I am trying to implement a similar solution from this question: dynamic dag creation based on dependencies from table
However, I am running in a couple issues that I cannot seem to solve. Here is my code:
@dag(start_date=datetime(2024, 2, 3), schedule_interval='@daily', catchup=True, default_args=default_args,
max_active_runs=1)
def test_job():
work_flow_task_group = DatabricksWorkflowTaskGroup(
...
)
with work_flow_task_group:
for task_id, details in task_list.items():
templates.create_misc_notebook(task_id,
details['notebookpath'])
for task_id, details in task_list.items():
if task_up := details.get("input_table"):
work_flow_task_group.dag.get_task("task2")
test_job()
This part works just fine and generates a dag with 5 tasks with task_ids: task1, task2, task3, task4, task5
for task_id, details in task_list.items():
templates.create_misc_notebook(task_id,
details['notebookpath'])
However, when I introduce this bit of code:
for task_id, details in task_list.items():
if task_up := details.get("input_table"):
work_flow_task_group.dag.get_task("task2")

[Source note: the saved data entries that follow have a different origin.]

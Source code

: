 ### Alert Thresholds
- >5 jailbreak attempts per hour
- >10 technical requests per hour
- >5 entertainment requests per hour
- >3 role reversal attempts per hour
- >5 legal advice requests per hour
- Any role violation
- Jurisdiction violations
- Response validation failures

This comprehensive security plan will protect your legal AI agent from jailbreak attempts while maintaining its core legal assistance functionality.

And try to find task2, I get the following error:
Broken DAG: [/usr/local/airflow/dags/date.py] Traceback (most recent call last):
File "/usr/local/airflow/dags/date.py", line 45, in test_job
work_flow_task_group.dag.get_task("task2")
File "/usr/local/lib/python3.11/site-packages/airflow/models/dag.py", line 2591, in get_task
raise TaskNotFound(f"Task {task_id} not found")
airflow.exceptions.TaskNotFound: Task task2 not found
I am not entirely sure why this is happening. I am setting the task_ids explicitly for my tests so I am a bit unsure as to why it is unable to find the task.
Not entirely sure on the Databricks part of the code, but in Airflow, when tasks are a part of a TaskGroup, their ID is ..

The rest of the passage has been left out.